"Once you replace negative thoughts with positive ones, you'll start having positive results."
-Willie Nelson
" A positive attitude causes a chain reaction of positive thoughts, events, and outcomes. It is a catalyst and it sparks extraordinary results."
-Wade Boggs
"A strong, positive mental attitude will create more miracles than any wonder drug."
-Patricia Neal
The last month or so I have only been getting an hour or two of sleep, likely caused by some of life's challenges. I go into the night outside and sit for a while, and the moon, the stars and the orchestra of bullfrogs, crickets and lightning bugs move me to thoughts of events from my past.
I was watching the full moon one night, and I remembered as a child being frightened after a relative's death, imagining that I saw a ghost in my closet. I would have so much trouble going to sleep! One night my mother came in and asked, "Why aren't you sleeping?"

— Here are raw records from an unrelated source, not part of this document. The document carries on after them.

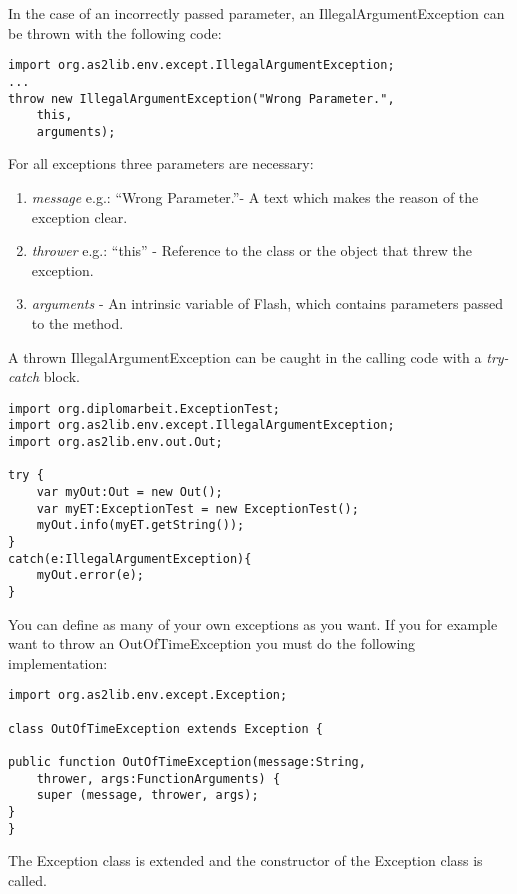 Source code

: In the case of an incorrectly passed parameter, an IllegalArgumentException can be thrown with the following code:

\begin{lstlisting}[frame=single]
import org.as2lib.env.except.IllegalArgumentException;
...
throw new IllegalArgumentException("Wrong Parameter.",
	this,
	arguments);
\end{lstlisting}
For all exceptions three parameters are necessary:
\begin{enumerate}
	\item \emph{message} e.g.: ``Wrong Parameter.''- A text which makes the reason of the exception clear.
	\item \emph{thrower} e.g.: ``this'' - Reference to the class or the object that threw the exception.
	\item \emph{arguments} - An intrinsic variable of Flash, which contains parameters passed to the method.
\end{enumerate}
A thrown IllegalArgumentException can be caught in the calling code with a \emph{try-catch} block.
\begin{lstlisting}[frame=single]
import org.diplomarbeit.ExceptionTest;
import org.as2lib.env.except.IllegalArgumentException;
import org.as2lib.env.out.Out;

try {
	var myOut:Out = new Out();
	var myET:ExceptionTest = new ExceptionTest();
	myOut.info(myET.getString());
}
catch(e:IllegalArgumentException){
	myOut.error(e);
}
\end{lstlisting}

You can define as many of your own exceptions as you want. If you for example want to throw an OutOfTimeException you must do the following implementation:
\clearpage
\begin{lstlisting}[frame=single]
import org.as2lib.env.except.Exception;

class OutOfTimeException extends Exception {

public function OutOfTimeException(message:String,
	thrower, args:FunctionArguments) {
	super (message, thrower, args);
}
}
\end{lstlisting}
The Exception class is extended and the constructor of the Exception class is called.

I replied, "There is a ghost in my closet!" She went to the open door and showed me a white shirt that was glowing from the moonlight filtered in through the window blinds. She then told me a story. She was in a MASH unit during the World War II Battle of the Bulge. The front lines were not well defined, and the German and American armies were fighting above and behind her unit. She had finally gone to bed after a long day of surgery, and she woke up in the middle of the night in terror to a light shining through her tent! She was sure it was the Germans, and that they had broken through another line. After what to her seemed to be an eternity, she realized it was just the moonlight shining through the canvas wall.

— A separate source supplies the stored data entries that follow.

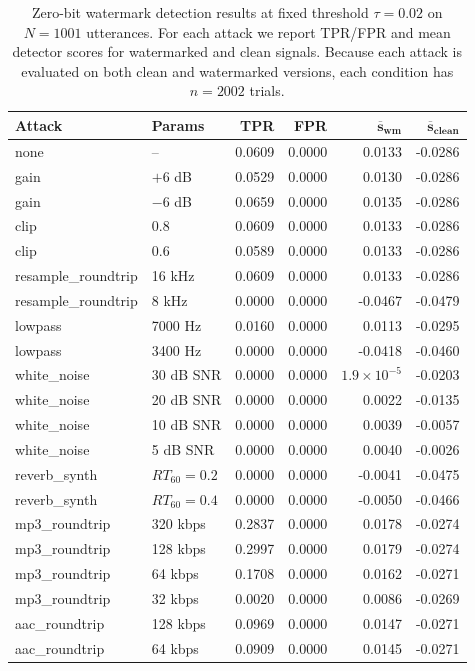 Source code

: \begin{table}[t]
\centering
\small
\caption{Zero-bit watermark detection results at fixed threshold $\tau=0.02$
on $N=1001$ utterances. For each attack we report TPR/FPR and mean detector
scores for watermarked and clean signals. Because each attack is evaluated on
both clean and watermarked versions, each condition has $n=2002$ trials.}
\label{tab:wm-robustness-full}
\begin{tabular}{l l r r r r}
\hline
\textbf{Attack} & \textbf{Params} &
\textbf{TPR} & \textbf{FPR} &
$\boldsymbol{\overline{s}_{wm}}$ & $\boldsymbol{\overline{s}_{clean}}$ \\
\hline
none & -- & 0.0609 & 0.0000 & 0.0133 & -0.0286 \\
gain & $+6$ dB & 0.0529 & 0.0000 & 0.0130 & -0.0286 \\
gain & $-6$ dB & 0.0659 & 0.0000 & 0.0135 & -0.0286 \\
clip & 0.8 & 0.0609 & 0.0000 & 0.0133 & -0.0286 \\
clip & 0.6 & 0.0589 & 0.0000 & 0.0133 & -0.0286 \\
resample\_roundtrip & 16 kHz & 0.0609 & 0.0000 & 0.0133 & -0.0286 \\
resample\_roundtrip & 8 kHz & 0.0000 & 0.0000 & -0.0467 & -0.0479 \\
lowpass & 7000 Hz & 0.0160 & 0.0000 & 0.0113 & -0.0295 \\
lowpass & 3400 Hz & 0.0000 & 0.0000 & -0.0418 & -0.0460 \\
white\_noise & 30 dB SNR & 0.0000 & 0.0000 & $1.9\times 10^{-5}$ & -0.0203 \\
white\_noise & 20 dB SNR & 0.0000 & 0.0000 & 0.0022 & -0.0135 \\
white\_noise & 10 dB SNR & 0.0000 & 0.0000 & 0.0039 & -0.0057 \\
white\_noise & 5 dB SNR & 0.0000 & 0.0000 & 0.0040 & -0.0026 \\
reverb\_synth & $RT_{60}=0.2$ & 0.0000 & 0.0000 & -0.0041 & -0.0475 \\
reverb\_synth & $RT_{60}=0.4$ & 0.0000 & 0.0000 & -0.0050 & -0.0466 \\
mp3\_roundtrip & 320 kbps & 0.2837 & 0.0000 & 0.0178 & -0.0274 \\
mp3\_roundtrip & 128 kbps & 0.2997 & 0.0000 & 0.0179 & -0.0274 \\
mp3\_roundtrip & 64 kbps & 0.1708 & 0.0000 & 0.0162 & -0.0271 \\
mp3\_roundtrip & 32 kbps & 0.0020 & 0.0000 & 0.0086 & -0.0269 \\
aac\_roundtrip & 128 kbps & 0.0969 & 0.0000 & 0.0147 & -0.0271 \\
aac\_roundtrip & 64 kbps & 0.0909 & 0.0000 & 0.0145 & -0.0271 \\
\hline
\end{tabular}
\end{table}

After hearing her tale, I have never experienced fear in the same way again. Of course, I have gotten older, but my imagination of fearful possibilities has gone from a ghost in the closet or monsters under the bed to bills in the mailbox or urgent health matters. What has changed is me taking the reins on my negative imagination and replacing it with a clear affirmation that I can meet any possibilities with the determination that I will meet them with an acceptable solution. I substitute that negative imagining thought with a winning outcome.
A courageous example of this is Alex Trebek, host of the game show Jeopardy, who was recently diagnosed with 4th stage pancreatic cancer. He wrote to a fan who was seeking words of encouragement from him for her grandmother given the same challenging medical news: "XXXX, let’s you and I decide that we both are going to be cancer survivors. Stay positive. All the best! " Now that's what I call right thinking! Not surprisingly, In a new interview with People magazine, Mr. Trebek says that some of the tumors have now shrunk by more than 50 percent and that, according to doctors, he's "near remission." "It's kind of mind-boggling," he says. "The doctors said they hadn't seen this kind of positive result in their memory."

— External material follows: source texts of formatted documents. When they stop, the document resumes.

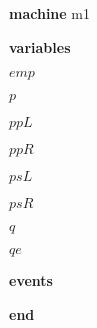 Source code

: \begin{block}
  \item   \textbf{machine} m1
  \item   \textbf{variables}
  \begin{block}
    \item   $emp$
    \item   $p$
    \item   $ppL$
    \item   $ppR$
    \item   $psL$
    \item   $psR$
    \item   $q$
    \item   $qe$
  \end{block}
  \item   \textbf{events}
  \begin{block}
    \item   
    \item   
    \item   
    \item   
    \item   
    \item   
    \item   
    \item   
    \item   
    \item   
  \end{block}
  \item   \textbf{end} \\
\end{block}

Practicing substitution of negative thinking also works with personal habits you may have. I found this practice helped me stop a three-pack-a-day cigarette habit 35 years ago! The key word here is"practice"— this does take time. No matter how old we are, substituting one line of thought that we want to change with another will work once it becomes ingrained in your way of living. . Goodwill and Positive thoughts to all!